**WORK REQUEST**
For the entries below, the expected answer is the line with "о_у=вjьря'еми, вку'пjь же", the line with "о_у=ще'дри рабы^ твоя^, и= w\т", and every line between them, exactly as written, and nothing more.

(Saved entries)

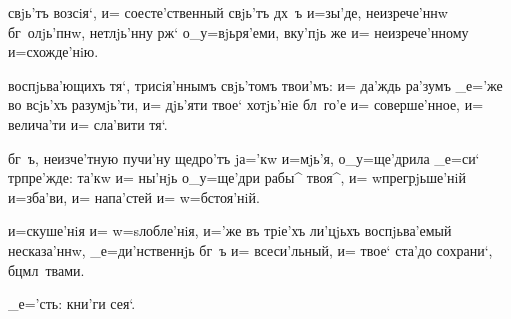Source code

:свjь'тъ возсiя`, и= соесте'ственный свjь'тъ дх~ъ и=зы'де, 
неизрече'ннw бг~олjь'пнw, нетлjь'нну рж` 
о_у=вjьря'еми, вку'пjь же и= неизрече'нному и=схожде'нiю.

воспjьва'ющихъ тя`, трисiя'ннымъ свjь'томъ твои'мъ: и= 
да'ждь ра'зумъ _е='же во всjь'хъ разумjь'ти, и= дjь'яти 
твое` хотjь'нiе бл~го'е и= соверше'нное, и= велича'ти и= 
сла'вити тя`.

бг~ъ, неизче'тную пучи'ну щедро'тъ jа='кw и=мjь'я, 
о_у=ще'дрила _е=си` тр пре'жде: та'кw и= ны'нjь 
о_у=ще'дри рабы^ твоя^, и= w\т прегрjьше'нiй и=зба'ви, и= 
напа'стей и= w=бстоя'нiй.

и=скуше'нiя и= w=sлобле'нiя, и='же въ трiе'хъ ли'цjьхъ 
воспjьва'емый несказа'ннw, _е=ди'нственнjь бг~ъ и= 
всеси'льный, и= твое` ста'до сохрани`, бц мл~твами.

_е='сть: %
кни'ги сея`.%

**SOLUTION TO THIS PROBLEM**
о_у=вjьря'еми, вку'пjь же и= неизрече'нному и=схожде'нiю.

воспjьва'ющихъ тя`, трисiя'ннымъ свjь'томъ твои'мъ: и= 
да'ждь ра'зумъ _е='же во всjь'хъ разумjь'ти, и= дjь'яти 
твое` хотjь'нiе бл~го'е и= соверше'нное, и= велича'ти и= 
сла'вити тя`.

бг~ъ, неизче'тную пучи'ну щедро'тъ jа='кw и=мjь'я, 
о_у=ще'дрила _е=си` тр пре'жде: та'кw и= ны'нjь 
о_у=ще'дри рабы^ твоя^, и= w\т прегрjьше'нiй и=зба'ви, и= 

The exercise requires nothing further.